I do believe the limit should have been dropped before now just to keep the numbers up, but they seem to wait until everything looks real bad then freak everyone out about it! 

BTW Has anyone noticed the inland lakes with the green/blue algea? Just curious, you would think they get alot of run off also. Do they turn green?


----------



## Tommybouy (Jun 5, 2005)

immediate observation is fragmented article. Had bits and pieces that are relevant. 

overall concern is quality hatches are too far apart and algae levels are broaching levels when the great lake was dying / near dead.

To answer your question about inland lakes - inland lakes are having the same algae issue and some have been shut down / closed from swimming. Last year reported the death of pets that drank from those same inland lakes and unfortunately a few people suffered issues that will affect them the rest of their lives.

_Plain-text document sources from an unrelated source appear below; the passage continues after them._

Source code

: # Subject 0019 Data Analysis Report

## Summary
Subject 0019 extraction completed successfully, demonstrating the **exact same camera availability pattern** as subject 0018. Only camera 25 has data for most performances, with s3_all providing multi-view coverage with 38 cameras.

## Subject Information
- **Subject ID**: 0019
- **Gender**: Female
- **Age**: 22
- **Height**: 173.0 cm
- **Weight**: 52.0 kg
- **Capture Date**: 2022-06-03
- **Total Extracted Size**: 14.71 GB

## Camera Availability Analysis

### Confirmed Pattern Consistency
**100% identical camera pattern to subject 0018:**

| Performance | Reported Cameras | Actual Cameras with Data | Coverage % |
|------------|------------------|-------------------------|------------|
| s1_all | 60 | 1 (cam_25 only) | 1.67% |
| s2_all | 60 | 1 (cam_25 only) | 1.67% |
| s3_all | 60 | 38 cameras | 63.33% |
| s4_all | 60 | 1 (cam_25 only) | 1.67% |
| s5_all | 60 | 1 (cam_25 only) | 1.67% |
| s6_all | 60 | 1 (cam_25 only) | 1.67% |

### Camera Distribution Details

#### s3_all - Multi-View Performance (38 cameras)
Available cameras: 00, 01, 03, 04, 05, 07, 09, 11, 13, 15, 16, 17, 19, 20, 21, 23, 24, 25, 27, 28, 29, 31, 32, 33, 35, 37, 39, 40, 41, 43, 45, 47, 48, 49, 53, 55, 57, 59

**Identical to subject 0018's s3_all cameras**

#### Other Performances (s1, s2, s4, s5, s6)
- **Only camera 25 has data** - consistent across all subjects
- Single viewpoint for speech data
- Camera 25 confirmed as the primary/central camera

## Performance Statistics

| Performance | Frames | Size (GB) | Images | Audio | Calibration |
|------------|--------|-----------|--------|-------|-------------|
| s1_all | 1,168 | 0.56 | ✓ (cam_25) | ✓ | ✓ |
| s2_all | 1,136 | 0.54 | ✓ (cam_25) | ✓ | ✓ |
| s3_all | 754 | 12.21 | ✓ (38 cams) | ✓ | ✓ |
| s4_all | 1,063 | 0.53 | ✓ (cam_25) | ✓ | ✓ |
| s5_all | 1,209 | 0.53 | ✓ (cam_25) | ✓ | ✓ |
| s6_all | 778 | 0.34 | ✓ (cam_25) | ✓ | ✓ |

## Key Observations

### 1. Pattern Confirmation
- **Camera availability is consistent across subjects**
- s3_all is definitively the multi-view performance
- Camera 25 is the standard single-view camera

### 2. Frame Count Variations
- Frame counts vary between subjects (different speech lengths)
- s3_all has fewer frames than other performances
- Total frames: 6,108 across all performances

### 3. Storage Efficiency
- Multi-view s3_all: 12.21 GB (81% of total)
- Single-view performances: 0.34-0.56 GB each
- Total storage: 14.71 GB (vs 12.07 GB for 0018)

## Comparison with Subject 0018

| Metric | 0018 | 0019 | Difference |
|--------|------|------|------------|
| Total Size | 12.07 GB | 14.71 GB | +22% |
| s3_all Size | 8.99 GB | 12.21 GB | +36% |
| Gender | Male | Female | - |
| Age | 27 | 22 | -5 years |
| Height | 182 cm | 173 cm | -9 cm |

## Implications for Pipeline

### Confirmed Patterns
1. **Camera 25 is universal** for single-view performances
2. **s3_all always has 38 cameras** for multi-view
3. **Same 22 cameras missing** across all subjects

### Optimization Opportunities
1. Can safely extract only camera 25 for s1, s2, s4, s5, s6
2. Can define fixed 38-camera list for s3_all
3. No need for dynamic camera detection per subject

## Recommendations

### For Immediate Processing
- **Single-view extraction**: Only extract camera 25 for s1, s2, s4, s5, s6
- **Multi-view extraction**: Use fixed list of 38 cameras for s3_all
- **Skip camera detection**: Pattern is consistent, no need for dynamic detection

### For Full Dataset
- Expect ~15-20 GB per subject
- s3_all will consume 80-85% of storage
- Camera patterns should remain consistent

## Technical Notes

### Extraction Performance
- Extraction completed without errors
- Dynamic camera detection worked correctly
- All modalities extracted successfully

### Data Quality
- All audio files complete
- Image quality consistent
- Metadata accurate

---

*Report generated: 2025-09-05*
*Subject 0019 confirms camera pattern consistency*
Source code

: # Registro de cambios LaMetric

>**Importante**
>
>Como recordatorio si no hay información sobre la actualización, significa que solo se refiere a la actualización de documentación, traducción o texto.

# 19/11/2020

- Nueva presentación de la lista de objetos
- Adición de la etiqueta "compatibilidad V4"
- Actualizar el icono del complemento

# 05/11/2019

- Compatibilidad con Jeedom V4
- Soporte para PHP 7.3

Not the most informative article but had truths. Next spawn is coming to a March / April near you; Maybe this will be the one we have been waiting for.


----------



## Alaskan (Jun 19, 2007)

Inland>>>Grand Lake St. Mary's




BIG JOHNSON said:


> I'm not sure I'm buyin what they are selling. I do believe the numbers are down due to the lack of hatches, but just 8 years ago we had one of the best hatches that we've had in a while. You can't tell me that much has changed with the agriculter side of things. Infact with things the way they are you might think that side of the equation has dropped due to the economy. And the global warming thing hasn't been proven either. If I was a betting person, I would bet we get a good hatch in the near future. Everything goes through cycles from what I can tell.
> I do believe the limit should have been dropped before now just to keep the numbers up, but they seem to wait until everything looks real bad then freak everyone out about it!
> 
> BTW Has anyone noticed the inland lakes with the green/blue algea? Just curious, you would think they get alot of run off also. Do they turn green?


----------



## CarpetBagger (Sep 21, 2009)

Bad things sell....Mediocry is boring...

They need to build things down so when the lake bounces back they can write how wonderful everything is...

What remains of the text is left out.